Have something to look forward to after: while your focus is on the upcoming job interview, having something fun planned for afterwards can take the sting out of the nerves you might be experiencing now.
Things you should (and shouldn’t) bring to a job interview
What you should bring to a job interview:
- Anything the company has asked you to bring: For example, a presentation you’ve prepared.
- A copy of your CV and cover letter: you might not need these, but it’s better to be safe than sorry.
- A pen: you never know when this will come in handy.
- A professional-looking bag: you don’t want to have all of these things loose in your hands, so make sure you have an appropriate bag or folder to put them in.
- A water bottle: chances are, you’ll be offered a glass of water, but you might feel your mouth getting dry as you’re waiting to go in.
- Your phone: for directions and instructions of who you’re meeting, which will probably have been sent to you as an email. Just make sure it’s silent!
- Breath mints: it’s always a good idea to make sure your breath is minty fresh, but make sure you’re not still chewing when you go in.
- Notes with questions on them: ideally, you’ll be able to remember the questions you want to ask, but good employers won’t have an issue if you bring a notepad with these written down.
What you shouldn’t bring to a job interview:
- A cup of coffee or a snack: make sure you’re adequately fueled up before your job interview, but don’t bring this stuff in. It’s likely that you’ll be offered a drink when you arrive, but you don’t want to bring food or drinks yourself as it doesn’t look professional on a first meeting.

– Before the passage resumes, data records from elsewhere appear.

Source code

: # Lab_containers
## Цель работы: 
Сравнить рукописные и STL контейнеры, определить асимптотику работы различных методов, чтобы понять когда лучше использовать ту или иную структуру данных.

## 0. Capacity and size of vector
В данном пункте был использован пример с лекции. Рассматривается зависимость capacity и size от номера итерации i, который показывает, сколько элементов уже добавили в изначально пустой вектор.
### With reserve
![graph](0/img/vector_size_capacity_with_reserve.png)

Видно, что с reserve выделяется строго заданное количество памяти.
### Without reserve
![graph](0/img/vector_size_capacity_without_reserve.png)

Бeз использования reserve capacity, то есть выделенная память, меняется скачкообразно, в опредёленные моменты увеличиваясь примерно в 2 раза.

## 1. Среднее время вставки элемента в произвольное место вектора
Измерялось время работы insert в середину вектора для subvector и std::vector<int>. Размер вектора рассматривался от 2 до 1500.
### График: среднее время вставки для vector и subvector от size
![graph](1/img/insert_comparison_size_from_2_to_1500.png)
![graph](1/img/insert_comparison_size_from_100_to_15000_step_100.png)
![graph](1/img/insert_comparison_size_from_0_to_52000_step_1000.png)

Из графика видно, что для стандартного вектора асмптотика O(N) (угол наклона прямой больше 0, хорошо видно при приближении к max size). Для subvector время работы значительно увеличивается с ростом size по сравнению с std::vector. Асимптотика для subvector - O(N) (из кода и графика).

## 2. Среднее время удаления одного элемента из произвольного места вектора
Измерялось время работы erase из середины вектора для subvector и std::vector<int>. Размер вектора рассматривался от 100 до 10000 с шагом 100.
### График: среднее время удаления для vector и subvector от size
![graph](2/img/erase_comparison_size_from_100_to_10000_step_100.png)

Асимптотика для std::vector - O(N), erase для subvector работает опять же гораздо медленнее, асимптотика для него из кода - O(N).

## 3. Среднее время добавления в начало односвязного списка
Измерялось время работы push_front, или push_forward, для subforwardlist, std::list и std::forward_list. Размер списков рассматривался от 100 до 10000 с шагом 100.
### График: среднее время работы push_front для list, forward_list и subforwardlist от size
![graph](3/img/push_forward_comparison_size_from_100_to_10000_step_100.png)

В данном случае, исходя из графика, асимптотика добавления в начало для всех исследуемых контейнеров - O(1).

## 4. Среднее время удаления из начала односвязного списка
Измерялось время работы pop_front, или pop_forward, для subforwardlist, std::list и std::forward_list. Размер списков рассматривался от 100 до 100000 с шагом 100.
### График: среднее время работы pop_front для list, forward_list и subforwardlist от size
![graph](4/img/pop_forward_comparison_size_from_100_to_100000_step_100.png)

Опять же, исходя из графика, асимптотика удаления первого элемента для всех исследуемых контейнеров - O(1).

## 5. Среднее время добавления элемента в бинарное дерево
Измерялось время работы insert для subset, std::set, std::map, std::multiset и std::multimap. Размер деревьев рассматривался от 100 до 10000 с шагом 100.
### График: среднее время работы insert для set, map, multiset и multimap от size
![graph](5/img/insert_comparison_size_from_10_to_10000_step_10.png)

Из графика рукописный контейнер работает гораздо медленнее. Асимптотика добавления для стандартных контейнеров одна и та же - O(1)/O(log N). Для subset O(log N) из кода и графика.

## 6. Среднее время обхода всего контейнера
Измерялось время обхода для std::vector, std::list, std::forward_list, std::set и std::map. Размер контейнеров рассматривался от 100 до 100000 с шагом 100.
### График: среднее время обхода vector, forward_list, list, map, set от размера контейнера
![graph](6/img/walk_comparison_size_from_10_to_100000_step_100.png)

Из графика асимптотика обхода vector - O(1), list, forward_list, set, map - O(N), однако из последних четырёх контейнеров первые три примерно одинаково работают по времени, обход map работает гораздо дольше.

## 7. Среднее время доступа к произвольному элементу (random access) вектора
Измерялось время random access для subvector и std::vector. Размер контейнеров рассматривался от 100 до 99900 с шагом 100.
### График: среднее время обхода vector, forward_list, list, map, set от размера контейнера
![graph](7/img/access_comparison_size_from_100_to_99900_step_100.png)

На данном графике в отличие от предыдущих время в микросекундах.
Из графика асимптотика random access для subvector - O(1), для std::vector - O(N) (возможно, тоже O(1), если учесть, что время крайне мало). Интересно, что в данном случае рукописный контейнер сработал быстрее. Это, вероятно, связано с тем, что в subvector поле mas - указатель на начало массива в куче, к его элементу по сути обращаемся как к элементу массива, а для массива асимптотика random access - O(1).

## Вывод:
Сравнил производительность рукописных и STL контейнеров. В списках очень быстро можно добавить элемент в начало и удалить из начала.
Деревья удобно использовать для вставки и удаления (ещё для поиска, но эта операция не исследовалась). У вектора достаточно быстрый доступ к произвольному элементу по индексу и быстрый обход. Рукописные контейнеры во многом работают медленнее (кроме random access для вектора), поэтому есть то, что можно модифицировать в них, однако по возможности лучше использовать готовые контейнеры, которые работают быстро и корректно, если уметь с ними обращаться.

- Shopping bags: even if you’re combining your interview with a trip to the shops, don’t do the shopping first. This makes it look as if you have things on your mind other than the interview, whereas it should be your top priority.
- Chewing gum: you shouldn’t bring chewing gum into an interview under any circumstances.
- A rival’s product: turning up to an interview carrying a product made by the organisation’s top commercial rival isn’t a good first impression.
- Anything you might fiddle with: of course, if you have a piece of jewellery that you want to wear for whatever reason, then go for it. But if you’re undecided about an item, and you don’t need to wear it, we'd recommend leaving it at home. The fewer things you might be tempted to fiddle with, the better.
- A book: sitting in the waiting area reading a book suggests that you’re not focussing on the interview that’s coming up.